Members of the UN Security Council meet on Iran at the request of the United States at U.N. headquarters in New York City, US, January 15, 2026. Photo: REUTERS/Eduardo Munoz

The U.N. rights body condemned Iran on Friday for rights abuses and mandated an investigation into a recent crackdown on anti-government protests that killed thousands of people.

“I call on the Iranian authorities to reconsider, to pull back, and to end their brutal repression,” High Commissioner Volker Turk told an emergency session of the U.N. Human Rights Council in Geneva, voicing concerns for detainees.

The council passed a motion extending a previous inquiry set up in 2022 so U.N. investigators could also document the latest unrest “for potential future legal proceedings.”

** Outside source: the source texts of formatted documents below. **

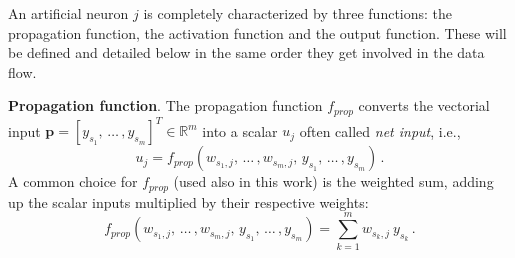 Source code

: \documentclass{elsarticle}
\numberwithin{equation}{section}
\theoremstyle{theorem}
\theoremstyle{definition}
\theoremstyle{remark}
\theoremstyle{proposition}
\numberwithin{figure}{section}
\begin{document}
		An artificial neuron $j$ is completely characterized by three functions: the propagation function, the activation function and the output function. These will be defined and detailed below in the same order they get involved in the data flow. 
		
		\vspace*{0.3cm}
		
		\noindent \textbf{Propagation function}. The propagation function $f_{prop}$ converts the vectorial input $\mathbf{p} = [y_{s_1}, \, \ldots \, , y_{s_m}]^T \in \mathbb{R}^m$ into a scalar $u_{j}$ often called \emph{net input}, i.e.,
		\begin{equation*}
			\label{eq:propagation-function}
			u_{j} = f_{prop}(w_{s_1,j}, \, \ldots \, , w_{s_m,j}, \, y_{s_1}, \, \ldots \, , y_{s_m}) \, .
		\end{equation*}
		A common choice for $f_{prop}$ (used also in this work) is the weighted sum, adding up the scalar inputs multiplied by their respective weights:
		\begin{equation}
			\label{eq:weighted-sum}
			f_{prop}(w_{s_1,j}, \, \ldots \, , w_{s_m,j}, \, y_{s_1}, \, \ldots \, , y_{s_m}) = \sum_{k = 1}^m w_{s_k,j} ~ y_{s_k} \, .
		\end{equation} 
		
		\vspace*{0.3cm}
		
\end{document}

Rights groups say bystanders were among those killed during the biggest crackdown since Shi’ite Muslim clerics took power in the 1979 revolution. Tehran has blamed “terrorists and rioters” backed by exiled opponents and foreign foes the US and Israel.

Iran’s mission decried the rights council’s “politicized” resolution and rejected external interference, saying in a statement it had its own independent and robust accountability mechanisms to investigate “the root causes of recent events.”

Twenty-five states including France, Mexico and South Korea voted in favor, while seven including China and India voted against and 14 abstained.

“This is the worst mass murder in the contemporary history of Iran,” Payam Akhavan, a former U.N. prosecutor of Iranian-Canadian nationality, told the meeting. He called for a “Nuremberg moment”, referring to the international criminal trials of Nazi leaders following World War Two.

Iran’s ambassador to the U.N. in Geneva, Ali Bahreini, told the Council its emergency session was invalid and gave Tehran’s tally of some 3,000 people killed in the unrest.

One Iranian official, however, has told Reuters that at least 5,000 people, including 500 members of the security forces, had been killed.

The U.S.-based HRANA rights group said it has so far verified 4,519 unrest-linked deaths and had 9,049 additional deaths under review.

China, Pakistan, Cuba and Ethiopia also questioned the utility of the rights session, with Beijing’s ambassador Jia Guide calling the unrest in Iran “a matter of internal affairs”.

It was unclear who would cover the costs of the extended U.N. inquiry amid a funding crisis that has stalled other probes.